A founding incorporator of the Union of Black Episcopalians, the late John Thomas Walker, was the sixth bishop of Washington, dean of the Washington, and vice president of the House of Bishops of the Episcopal Church.
Bishop Walker was born in Barnesville, Georgia, but the family moved to Chicago and then to Detroit, where he spent his youth. He graduated in 1951 from Wayne State University in Detroit, MI and that Fall became the first black student at Virginia Theological Seminary. After graduation from seminary, Walker returned to Detroit and was ordained a deacon in 1954 and a priest a year later. After serving as rector of St. Mary’s Church in Detroit, Walker was called in 1957 to St. Paul’s School in Concord, New Hampshire, were he taught American and modern European history and the history of philosophy.
In 1966, Walker came to Washington, D.C., as canon of the cathedral with responsibility for ministry to the city. As a part of that ministry, he hosted a weekly television program which focused on urban, ethnic, ecumenical concerns. He was consecrated suffragan bishop in 1971 and in 1976 was elected bishop coadjurur. Upon the retirement of Bishop William Creighton in 1977, Walker became the bishop of Washington. When the Very Rev. Francis B. Sayre, Jr., retired as dean of the cathedral Walker also assumed that post, linking the diocese and cathedral more closely in ministry to the city. Walker’s continuing concern for problems of urban America led him in 1976 to join with other bishops to form the Urban Bishops Coalition and serve as its first chairman.

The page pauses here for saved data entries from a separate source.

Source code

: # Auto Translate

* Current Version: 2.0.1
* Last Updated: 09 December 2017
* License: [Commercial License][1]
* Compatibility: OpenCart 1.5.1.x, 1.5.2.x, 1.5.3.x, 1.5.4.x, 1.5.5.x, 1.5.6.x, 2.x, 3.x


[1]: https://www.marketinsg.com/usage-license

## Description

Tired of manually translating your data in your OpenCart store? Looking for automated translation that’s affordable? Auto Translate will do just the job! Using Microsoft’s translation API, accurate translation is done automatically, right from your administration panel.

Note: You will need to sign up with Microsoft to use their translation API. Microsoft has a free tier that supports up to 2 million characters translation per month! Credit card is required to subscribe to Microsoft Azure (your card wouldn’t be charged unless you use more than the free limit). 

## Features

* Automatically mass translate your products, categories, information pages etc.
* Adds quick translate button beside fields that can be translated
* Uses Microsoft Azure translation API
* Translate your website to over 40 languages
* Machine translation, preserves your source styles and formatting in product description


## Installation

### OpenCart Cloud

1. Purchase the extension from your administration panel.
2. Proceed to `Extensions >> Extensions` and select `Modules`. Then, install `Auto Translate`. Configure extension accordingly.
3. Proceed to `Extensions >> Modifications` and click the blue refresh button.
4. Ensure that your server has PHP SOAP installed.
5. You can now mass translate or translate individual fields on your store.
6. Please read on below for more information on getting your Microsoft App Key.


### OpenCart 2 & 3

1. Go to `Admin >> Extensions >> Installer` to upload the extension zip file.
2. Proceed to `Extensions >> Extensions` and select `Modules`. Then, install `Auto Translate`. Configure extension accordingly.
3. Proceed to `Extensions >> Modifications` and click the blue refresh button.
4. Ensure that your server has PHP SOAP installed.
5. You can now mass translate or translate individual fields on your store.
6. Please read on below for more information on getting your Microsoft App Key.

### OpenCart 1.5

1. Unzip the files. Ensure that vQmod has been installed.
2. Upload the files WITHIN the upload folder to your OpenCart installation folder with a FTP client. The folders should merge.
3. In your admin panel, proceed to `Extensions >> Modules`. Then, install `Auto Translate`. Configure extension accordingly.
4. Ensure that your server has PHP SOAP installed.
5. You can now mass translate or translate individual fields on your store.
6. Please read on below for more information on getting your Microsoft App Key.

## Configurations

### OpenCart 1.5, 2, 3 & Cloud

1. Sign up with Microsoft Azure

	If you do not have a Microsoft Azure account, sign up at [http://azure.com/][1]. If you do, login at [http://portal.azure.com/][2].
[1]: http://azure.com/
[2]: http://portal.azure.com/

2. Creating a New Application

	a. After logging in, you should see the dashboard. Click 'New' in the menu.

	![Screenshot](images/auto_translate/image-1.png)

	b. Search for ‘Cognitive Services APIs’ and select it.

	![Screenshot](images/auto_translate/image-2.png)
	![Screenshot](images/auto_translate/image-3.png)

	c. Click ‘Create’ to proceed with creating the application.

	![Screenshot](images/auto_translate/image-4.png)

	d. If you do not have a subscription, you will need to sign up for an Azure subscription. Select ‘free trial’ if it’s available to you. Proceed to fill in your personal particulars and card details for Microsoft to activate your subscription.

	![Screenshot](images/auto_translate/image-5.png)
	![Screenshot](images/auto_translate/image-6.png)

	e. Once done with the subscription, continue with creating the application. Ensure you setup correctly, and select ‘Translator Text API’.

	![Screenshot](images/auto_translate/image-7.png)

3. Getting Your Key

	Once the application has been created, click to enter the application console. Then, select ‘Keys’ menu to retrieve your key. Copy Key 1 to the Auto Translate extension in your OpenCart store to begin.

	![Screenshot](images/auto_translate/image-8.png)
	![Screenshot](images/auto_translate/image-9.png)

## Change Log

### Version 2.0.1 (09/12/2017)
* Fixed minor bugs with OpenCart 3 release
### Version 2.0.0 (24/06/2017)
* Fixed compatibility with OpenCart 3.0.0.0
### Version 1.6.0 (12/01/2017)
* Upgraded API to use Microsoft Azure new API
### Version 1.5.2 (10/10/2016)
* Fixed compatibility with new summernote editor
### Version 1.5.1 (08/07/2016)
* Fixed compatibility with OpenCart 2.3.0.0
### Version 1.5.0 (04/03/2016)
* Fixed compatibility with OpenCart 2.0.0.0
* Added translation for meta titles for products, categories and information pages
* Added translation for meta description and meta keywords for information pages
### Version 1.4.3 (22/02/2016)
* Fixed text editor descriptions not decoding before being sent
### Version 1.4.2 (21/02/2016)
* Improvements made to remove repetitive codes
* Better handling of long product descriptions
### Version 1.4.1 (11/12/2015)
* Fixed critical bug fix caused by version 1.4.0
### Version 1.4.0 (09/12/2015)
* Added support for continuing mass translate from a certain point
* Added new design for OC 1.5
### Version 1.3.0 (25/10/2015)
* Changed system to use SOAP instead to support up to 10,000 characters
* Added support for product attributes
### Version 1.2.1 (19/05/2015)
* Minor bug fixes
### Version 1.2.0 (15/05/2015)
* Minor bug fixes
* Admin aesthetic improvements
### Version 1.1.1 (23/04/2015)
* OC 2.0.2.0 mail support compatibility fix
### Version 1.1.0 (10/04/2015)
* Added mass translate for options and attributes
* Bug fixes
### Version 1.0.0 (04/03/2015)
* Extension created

Bishop Walker was also active in ecumenical affairs, helping to form in 1978 the Interfaith Conference of Metropolitan Washington whose membership includes Christians, Jews, and Muslims. He served as first president. He also served on the Episcopal Church’s Joint Commission on Ecumenical Relations, the Consultation on Church Union, and as a delegate to the World Council of Churches Fifth Assembly in Nairobi. Until his death he served as president of the Council of Churches of Greater Washington.
Bishop Walker’s civic activities also demonstrated his deep concerns for the future of the city. For example, he headed the panel that chose a new chief of police for the District of Columbia in 1974. He had long been a member of the National Association for the Advancement of Colored People, the Urban League, the national advisory council of the Americans for Civil Liberties Union, UBE, and the Absalom Jones Theological Institute. He was also a member of the special commission appointed to examine the scholastic honor system at the United States Military Academy at West Point. He had served on the boards of St. Paul’s School, Virginia Theological Seminary, and the Church Divinity School of the Pacific in Berkeley.
Bishop Walker’s long involvement with the church overseas began in 1961 when he directed a summer training program for the Episcopal Church’s Executive Council in Nicaragua, Guatemala, Costa Rica, Puerto Rico, and Mexico. He had also traveled extensively in Africa and taught for a year at the Bishop Tucker Theological College in Uganda. As chairman of Africare, a relief organization for self-help development projects, Walker observed, firsthand projects in Zambia and Zimbabwe.